*** Opening of Records provided ***

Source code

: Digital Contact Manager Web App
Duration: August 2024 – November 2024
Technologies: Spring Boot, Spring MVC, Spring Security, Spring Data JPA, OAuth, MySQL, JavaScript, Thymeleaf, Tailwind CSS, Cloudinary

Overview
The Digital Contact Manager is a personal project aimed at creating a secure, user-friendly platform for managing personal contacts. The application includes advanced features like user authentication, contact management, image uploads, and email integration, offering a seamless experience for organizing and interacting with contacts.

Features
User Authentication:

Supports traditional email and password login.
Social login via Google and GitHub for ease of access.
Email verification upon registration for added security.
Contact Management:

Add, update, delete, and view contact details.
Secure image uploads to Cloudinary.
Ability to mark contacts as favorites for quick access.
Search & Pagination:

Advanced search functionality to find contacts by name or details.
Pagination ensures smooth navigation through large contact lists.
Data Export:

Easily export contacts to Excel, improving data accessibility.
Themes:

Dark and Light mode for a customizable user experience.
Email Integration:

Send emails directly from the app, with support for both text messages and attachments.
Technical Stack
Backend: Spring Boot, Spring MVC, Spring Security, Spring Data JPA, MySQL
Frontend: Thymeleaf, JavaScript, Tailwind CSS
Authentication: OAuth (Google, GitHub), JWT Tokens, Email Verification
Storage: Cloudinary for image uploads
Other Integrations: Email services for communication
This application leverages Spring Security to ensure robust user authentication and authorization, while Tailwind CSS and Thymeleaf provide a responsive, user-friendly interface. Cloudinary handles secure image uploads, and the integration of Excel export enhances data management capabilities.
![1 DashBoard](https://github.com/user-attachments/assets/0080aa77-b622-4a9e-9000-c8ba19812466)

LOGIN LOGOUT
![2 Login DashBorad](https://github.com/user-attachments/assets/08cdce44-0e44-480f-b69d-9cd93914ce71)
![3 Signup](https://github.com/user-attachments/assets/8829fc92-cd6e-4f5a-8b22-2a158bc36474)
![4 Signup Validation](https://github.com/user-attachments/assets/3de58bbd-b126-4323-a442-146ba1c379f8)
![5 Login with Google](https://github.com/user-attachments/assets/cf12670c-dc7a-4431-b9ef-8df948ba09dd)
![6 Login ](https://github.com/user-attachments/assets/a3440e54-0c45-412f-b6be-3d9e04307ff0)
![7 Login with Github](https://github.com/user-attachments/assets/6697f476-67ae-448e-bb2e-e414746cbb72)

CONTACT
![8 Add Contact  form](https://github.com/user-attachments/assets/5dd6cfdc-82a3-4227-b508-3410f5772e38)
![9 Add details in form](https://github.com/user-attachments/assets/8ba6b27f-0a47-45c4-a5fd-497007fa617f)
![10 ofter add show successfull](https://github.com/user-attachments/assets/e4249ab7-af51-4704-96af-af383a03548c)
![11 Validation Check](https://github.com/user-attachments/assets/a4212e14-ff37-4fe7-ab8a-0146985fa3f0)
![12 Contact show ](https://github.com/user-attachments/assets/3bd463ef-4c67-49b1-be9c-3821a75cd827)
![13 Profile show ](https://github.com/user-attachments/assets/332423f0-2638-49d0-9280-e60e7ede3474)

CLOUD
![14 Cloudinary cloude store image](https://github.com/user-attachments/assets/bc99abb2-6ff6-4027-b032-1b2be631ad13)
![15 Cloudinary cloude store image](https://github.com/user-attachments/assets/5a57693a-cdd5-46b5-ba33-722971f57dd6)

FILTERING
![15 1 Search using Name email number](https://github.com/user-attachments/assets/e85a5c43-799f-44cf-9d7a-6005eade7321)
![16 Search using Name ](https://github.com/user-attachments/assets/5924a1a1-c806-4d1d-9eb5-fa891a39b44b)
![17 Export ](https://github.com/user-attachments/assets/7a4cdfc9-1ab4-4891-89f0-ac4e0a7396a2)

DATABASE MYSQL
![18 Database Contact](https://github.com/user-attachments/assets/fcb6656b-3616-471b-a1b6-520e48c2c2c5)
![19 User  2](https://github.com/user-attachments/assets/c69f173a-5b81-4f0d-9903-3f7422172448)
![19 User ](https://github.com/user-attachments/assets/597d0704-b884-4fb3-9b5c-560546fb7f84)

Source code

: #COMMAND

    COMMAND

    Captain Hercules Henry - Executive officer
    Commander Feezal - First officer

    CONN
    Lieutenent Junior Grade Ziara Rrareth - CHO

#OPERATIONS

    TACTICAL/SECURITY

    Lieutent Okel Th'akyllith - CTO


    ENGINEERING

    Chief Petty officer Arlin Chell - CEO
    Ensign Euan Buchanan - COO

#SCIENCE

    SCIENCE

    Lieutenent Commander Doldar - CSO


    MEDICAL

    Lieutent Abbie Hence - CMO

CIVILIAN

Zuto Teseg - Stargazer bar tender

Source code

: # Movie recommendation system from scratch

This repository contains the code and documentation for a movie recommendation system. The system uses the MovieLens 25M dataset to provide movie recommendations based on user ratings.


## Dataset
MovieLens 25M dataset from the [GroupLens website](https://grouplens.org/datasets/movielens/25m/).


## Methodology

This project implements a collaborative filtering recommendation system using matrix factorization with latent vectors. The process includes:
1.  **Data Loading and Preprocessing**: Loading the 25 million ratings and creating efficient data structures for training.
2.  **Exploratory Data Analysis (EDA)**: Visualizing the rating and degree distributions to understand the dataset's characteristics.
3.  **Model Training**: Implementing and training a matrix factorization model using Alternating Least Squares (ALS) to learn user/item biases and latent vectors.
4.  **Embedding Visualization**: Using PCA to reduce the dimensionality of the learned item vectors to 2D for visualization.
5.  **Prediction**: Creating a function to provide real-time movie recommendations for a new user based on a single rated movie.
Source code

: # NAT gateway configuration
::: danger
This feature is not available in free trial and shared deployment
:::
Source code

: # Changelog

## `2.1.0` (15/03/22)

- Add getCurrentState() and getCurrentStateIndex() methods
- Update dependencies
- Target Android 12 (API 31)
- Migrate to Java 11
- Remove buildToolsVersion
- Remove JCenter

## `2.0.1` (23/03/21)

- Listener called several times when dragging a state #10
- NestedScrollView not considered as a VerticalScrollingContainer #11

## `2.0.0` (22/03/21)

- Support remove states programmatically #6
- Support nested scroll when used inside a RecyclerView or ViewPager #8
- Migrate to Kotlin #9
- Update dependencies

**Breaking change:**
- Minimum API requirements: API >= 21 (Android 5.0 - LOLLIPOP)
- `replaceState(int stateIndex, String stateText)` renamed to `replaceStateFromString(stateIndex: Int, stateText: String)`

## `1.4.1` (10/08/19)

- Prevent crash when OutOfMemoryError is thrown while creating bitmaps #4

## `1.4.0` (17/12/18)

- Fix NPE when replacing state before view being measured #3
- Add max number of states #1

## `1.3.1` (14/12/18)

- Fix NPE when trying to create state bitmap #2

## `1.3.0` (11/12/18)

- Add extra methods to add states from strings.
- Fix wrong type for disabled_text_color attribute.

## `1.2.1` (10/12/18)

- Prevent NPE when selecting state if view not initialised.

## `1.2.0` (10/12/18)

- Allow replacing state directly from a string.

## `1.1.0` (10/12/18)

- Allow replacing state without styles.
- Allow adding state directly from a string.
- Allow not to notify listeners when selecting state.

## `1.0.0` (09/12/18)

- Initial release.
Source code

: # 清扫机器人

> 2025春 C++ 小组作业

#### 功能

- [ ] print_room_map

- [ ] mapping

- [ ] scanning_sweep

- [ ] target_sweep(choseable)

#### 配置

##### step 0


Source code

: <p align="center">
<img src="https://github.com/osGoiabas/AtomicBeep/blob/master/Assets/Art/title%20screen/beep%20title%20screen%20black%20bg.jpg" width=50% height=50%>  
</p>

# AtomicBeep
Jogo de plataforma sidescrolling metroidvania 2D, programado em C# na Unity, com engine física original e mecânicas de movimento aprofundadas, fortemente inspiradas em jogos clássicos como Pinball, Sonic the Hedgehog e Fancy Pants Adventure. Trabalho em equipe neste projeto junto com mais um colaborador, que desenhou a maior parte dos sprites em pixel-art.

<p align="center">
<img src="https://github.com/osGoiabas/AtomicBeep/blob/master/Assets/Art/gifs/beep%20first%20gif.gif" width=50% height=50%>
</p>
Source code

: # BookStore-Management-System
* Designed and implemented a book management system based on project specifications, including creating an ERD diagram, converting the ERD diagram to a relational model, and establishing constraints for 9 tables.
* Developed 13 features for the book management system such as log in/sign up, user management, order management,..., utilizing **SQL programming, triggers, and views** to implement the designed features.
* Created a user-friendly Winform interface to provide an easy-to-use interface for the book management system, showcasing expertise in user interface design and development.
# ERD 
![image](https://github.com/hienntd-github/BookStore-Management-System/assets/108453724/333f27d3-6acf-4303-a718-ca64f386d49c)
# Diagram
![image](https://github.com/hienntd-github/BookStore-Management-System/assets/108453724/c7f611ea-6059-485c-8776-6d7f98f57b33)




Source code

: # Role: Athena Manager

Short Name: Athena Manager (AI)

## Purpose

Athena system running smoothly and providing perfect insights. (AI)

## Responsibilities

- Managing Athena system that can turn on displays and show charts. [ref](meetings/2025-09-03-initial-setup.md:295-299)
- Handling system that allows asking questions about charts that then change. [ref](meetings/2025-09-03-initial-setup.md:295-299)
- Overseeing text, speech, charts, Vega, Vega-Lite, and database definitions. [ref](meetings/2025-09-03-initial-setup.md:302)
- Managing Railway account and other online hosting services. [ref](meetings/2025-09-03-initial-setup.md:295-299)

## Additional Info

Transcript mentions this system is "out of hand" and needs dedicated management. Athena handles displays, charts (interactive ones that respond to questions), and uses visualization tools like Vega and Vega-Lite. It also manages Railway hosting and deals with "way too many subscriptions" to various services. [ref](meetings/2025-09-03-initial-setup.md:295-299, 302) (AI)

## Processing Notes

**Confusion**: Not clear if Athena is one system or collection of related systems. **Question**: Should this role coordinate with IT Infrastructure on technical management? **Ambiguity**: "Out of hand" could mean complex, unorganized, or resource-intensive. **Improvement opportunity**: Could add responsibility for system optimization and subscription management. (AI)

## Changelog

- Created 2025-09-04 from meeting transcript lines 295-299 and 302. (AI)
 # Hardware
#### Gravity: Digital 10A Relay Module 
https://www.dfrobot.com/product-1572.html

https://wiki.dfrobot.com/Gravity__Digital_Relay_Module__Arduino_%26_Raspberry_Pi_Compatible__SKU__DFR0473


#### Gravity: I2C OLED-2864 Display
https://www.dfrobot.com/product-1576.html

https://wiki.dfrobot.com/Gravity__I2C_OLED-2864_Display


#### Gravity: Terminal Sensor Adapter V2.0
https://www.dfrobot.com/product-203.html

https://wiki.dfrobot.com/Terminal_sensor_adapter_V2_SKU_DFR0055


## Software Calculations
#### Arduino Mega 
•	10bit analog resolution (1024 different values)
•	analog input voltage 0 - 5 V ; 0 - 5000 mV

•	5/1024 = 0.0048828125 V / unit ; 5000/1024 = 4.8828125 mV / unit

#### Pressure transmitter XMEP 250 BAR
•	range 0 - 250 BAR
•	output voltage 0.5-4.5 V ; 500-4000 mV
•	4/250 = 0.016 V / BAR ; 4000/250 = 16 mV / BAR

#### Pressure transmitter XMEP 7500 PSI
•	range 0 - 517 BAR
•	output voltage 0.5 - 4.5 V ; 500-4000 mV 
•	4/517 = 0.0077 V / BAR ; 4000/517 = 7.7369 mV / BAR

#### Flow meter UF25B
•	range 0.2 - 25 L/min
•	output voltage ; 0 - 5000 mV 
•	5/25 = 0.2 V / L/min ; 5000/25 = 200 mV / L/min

*** Close of Records provided ***

Description of the task –
Which lines run from the one holding "Lieutenent Junior Grade" through the one holding "the dataset's characteristics." in the records above? Repeat them exactly, both included, and nothing more.

Result of this task –
    Lieutenent Junior Grade Ziara Rrareth - CHO

#OPERATIONS

    TACTICAL/SECURITY

    Lieutent Okel Th'akyllith - CTO


    ENGINEERING

    Chief Petty officer Arlin Chell - CEO
    Ensign Euan Buchanan - COO

#SCIENCE

    SCIENCE

    Lieutenent Commander Doldar - CSO


    MEDICAL

    Lieutent Abbie Hence - CMO

CIVILIAN

Zuto Teseg - Stargazer bar tender

Source code

: # Movie recommendation system from scratch

This repository contains the code and documentation for a movie recommendation system. The system uses the MovieLens 25M dataset to provide movie recommendations based on user ratings.


## Dataset
MovieLens 25M dataset from the [GroupLens website](https://grouplens.org/datasets/movielens/25m/).


## Methodology

This project implements a collaborative filtering recommendation system using matrix factorization with latent vectors. The process includes:
1.  **Data Loading and Preprocessing**: Loading the 25 million ratings and creating efficient data structures for training.
2.  **Exploratory Data Analysis (EDA)**: Visualizing the rating and degree distributions to understand the dataset's characteristics.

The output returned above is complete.